+++ Information given

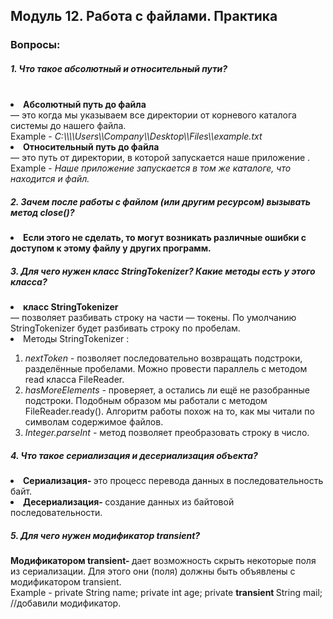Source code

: <h2>  Модуль 12. Работа с файлами. Практика  </h2>
<h3> Вопросы:  </h3> 
<h5> 1. Что такое абсолютный и относительный пути? </h5>
<br>
<strong> <li> Абсолютный путь до файла</li></strong> — это когда мы указываем все директории от корневого каталога системы до нашего файла. <br>
Example - <i> C:\\\\Users\\Company\\Desktop\\Files\\example.txt</i><br>
<strong> <li> Относительный путь до файла</li></strong> — это путь от директории, в которой запускается наше приложение . <br>
Example - <i>Наше приложение запускается в том же каталоге, что находится и файл.</i>

<h5> 2. Зачем после работы с файлом (или другим ресурсом) вызывать метод close()? </h5>

<strong> <li> Если этого не сделать, то могут возникать различные ошибки с доступом к этому файлу у других программ.</li> </strong>  

<h5> 3. Для чего нужен класс StringTokenizer? Какие методы есть у этого класса? </h5>
<strong> <li> класс StringTokenizer </li> </strong> — позволяет разбивать строку на части — токены. По умолчанию StringTokenizer будет разбивать строку по пробелам.
<li>Mетоды StringTokenizer : </li>
<ol>
<li><i> nextToken - </i> позволяет последовательно возвращать подстроки, разделённые пробелами. Можно провести параллель с методом read класса FileReader.</li> 
<li><i> hasMoreElements - </i> проверяет, а остались ли ещё не разобранные подстроки. Подобным образом мы работали с методом FileReader.ready(). Алгоритм работы похож на то, как мы читали по символам содержимое файлов. </li>
<li><i> Integer.parseInt - </i>  метод позволяет преобразовать строку в число. </li>
</ol>
<h5> 4. Что такое сериализация и десериализация объекта? </h5>

<li> <strong> Сериализация- </strong>  это процесс перевода данных в последовательность байт. <br></li>
<li> <strong> Десериализация- </strong>  создание данных из байтовой последовательности. <br></li>

<h5> 5. Для чего нужен модификатор transient? </h5>
<strong> Модификатором transient- </strong> дает возможность скрыть некоторые поля из сериализации. Для этого они (поля) должны быть объявлены с модификатором transient.  <br>
Example - private String name;
          private int age;
          private <strong> transient </strong> String mail; //добавили модификатор.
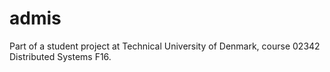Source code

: # admis
Part of a student project at Technical University of Denmark, course 02342 Distributed Systems F16.
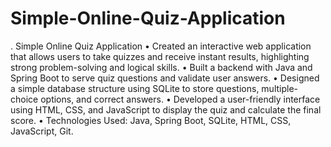 # Simple-Online-Quiz-Application

. Simple Online Quiz Application
•	Created an interactive web application that allows users to take quizzes and receive instant results, highlighting strong problem-solving and logical skills.
•	Built a backend with Java and Spring Boot to serve quiz questions and validate user answers.
•	Designed a simple database structure using SQLite to store questions, multiple-choice options, and correct answers.
•	Developed a user-friendly interface using HTML, CSS, and JavaScript to display the quiz and calculate the final score.
•	Technologies Used: Java, Spring Boot, SQLite, HTML, CSS, JavaScript, Git.
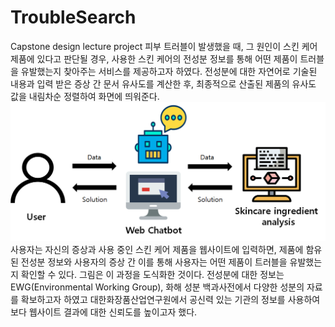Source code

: # TroubleSearch
Capstone design lecture project
피부 트러블이 발생했을 때, 그 원인이 스킨 케어 제품에 있다고 판단될 경우, 
사용한 스킨 케어의 전성분 정보를 통해 어떤 제품이 트러블을 유발했는지 찾아주는 서비스를 제공하고자 하였다.
전성분에 대한 자연어로 기술된 내용과 입력 받은 증상 간 문서 유사도를 계산한 후, 
최종적으로 산출된 제품의 유사도 값을 내림차순 정렬하여 화면에 띄워준다.
![1](./readme_img/1.png)
사용자는 자신의 증상과 사용 중인 스킨 케어 제품을 웹사이트에 입력하면, 
제품에 함유된 전성분 정보와 사용자의 증상 간 이를 통해 사용자는 어떤 제품이 트러블을 유발했는지 확인할 수 있다. 
그림은 이 과정을 도식화한 것이다. 
전성분에 대한 정보는 EWG(Environmental Working Group), 화해 성분 백과사전에서 다양한 성분의 자료를 확보하고자 하였고 
대한화장품산업연구원에서 공신력 있는 기관의 정보를 사용하여 보다 웹사이트 결과에 대한 신뢰도를 높이고자 했다.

++++++

### Task item:
All entries must be output exactly as they stand, and every picture must be left out.

### Written solution:
Source code

: <h2>  Модуль 12. Работа с файлами. Практика  </h2>
<h3> Вопросы:  </h3> 
<h5> 1. Что такое абсолютный и относительный пути? </h5>
<br>
<strong> <li> Абсолютный путь до файла</li></strong> — это когда мы указываем все директории от корневого каталога системы до нашего файла. <br>
Example - <i> C:\\\\Users\\Company\\Desktop\\Files\\example.txt</i><br>
<strong> <li> Относительный путь до файла</li></strong> — это путь от директории, в которой запускается наше приложение . <br>
Example - <i>Наше приложение запускается в том же каталоге, что находится и файл.</i>

<h5> 2. Зачем после работы с файлом (или другим ресурсом) вызывать метод close()? </h5>

<strong> <li> Если этого не сделать, то могут возникать различные ошибки с доступом к этому файлу у других программ.</li> </strong>  

<h5> 3. Для чего нужен класс StringTokenizer? Какие методы есть у этого класса? </h5>
<strong> <li> класс StringTokenizer </li> </strong> — позволяет разбивать строку на части — токены. По умолчанию StringTokenizer будет разбивать строку по пробелам.
<li>Mетоды StringTokenizer : </li>
<ol>
<li><i> nextToken - </i> позволяет последовательно возвращать подстроки, разделённые пробелами. Можно провести параллель с методом read класса FileReader.</li> 
<li><i> hasMoreElements - </i> проверяет, а остались ли ещё не разобранные подстроки. Подобным образом мы работали с методом FileReader.ready(). Алгоритм работы похож на то, как мы читали по символам содержимое файлов. </li>
<li><i> Integer.parseInt - </i>  метод позволяет преобразовать строку в число. </li>
</ol>
<h5> 4. Что такое сериализация и десериализация объекта? </h5>

<li> <strong> Сериализация- </strong>  это процесс перевода данных в последовательность байт. <br></li>
<li> <strong> Десериализация- </strong>  создание данных из байтовой последовательности. <br></li>

<h5> 5. Для чего нужен модификатор transient? </h5>
<strong> Модификатором transient- </strong> дает возможность скрыть некоторые поля из сериализации. Для этого они (поля) должны быть объявлены с модификатором transient.  <br>
Example - private String name;
          private int age;
          private <strong> transient </strong> String mail; //добавили модификатор.
Source code

: # admis
Part of a student project at Technical University of Denmark, course 02342 Distributed Systems F16.
 # Simple-Online-Quiz-Application

. Simple Online Quiz Application
•	Created an interactive web application that allows users to take quizzes and receive instant results, highlighting strong problem-solving and logical skills.
•	Built a backend with Java and Spring Boot to serve quiz questions and validate user answers.
•	Designed a simple database structure using SQLite to store questions, multiple-choice options, and correct answers.
•	Developed a user-friendly interface using HTML, CSS, and JavaScript to display the quiz and calculate the final score.
•	Technologies Used: Java, Spring Boot, SQLite, HTML, CSS, JavaScript, Git.
Source code

: # TroubleSearch
Capstone design lecture project
피부 트러블이 발생했을 때, 그 원인이 스킨 케어 제품에 있다고 판단될 경우, 
사용한 스킨 케어의 전성분 정보를 통해 어떤 제품이 트러블을 유발했는지 찾아주는 서비스를 제공하고자 하였다.
전성분에 대한 자연어로 기술된 내용과 입력 받은 증상 간 문서 유사도를 계산한 후, 
최종적으로 산출된 제품의 유사도 값을 내림차순 정렬하여 화면에 띄워준다.
![1](./readme_img/1.png)
사용자는 자신의 증상과 사용 중인 스킨 케어 제품을 웹사이트에 입력하면, 
제품에 함유된 전성분 정보와 사용자의 증상 간 이를 통해 사용자는 어떤 제품이 트러블을 유발했는지 확인할 수 있다. 
그림은 이 과정을 도식화한 것이다. 
전성분에 대한 정보는 EWG(Environmental Working Group), 화해 성분 백과사전에서 다양한 성분의 자료를 확보하고자 하였고 
대한화장품산업연구원에서 공신력 있는 기관의 정보를 사용하여 보다 웹사이트 결과에 대한 신뢰도를 높이고자 했다.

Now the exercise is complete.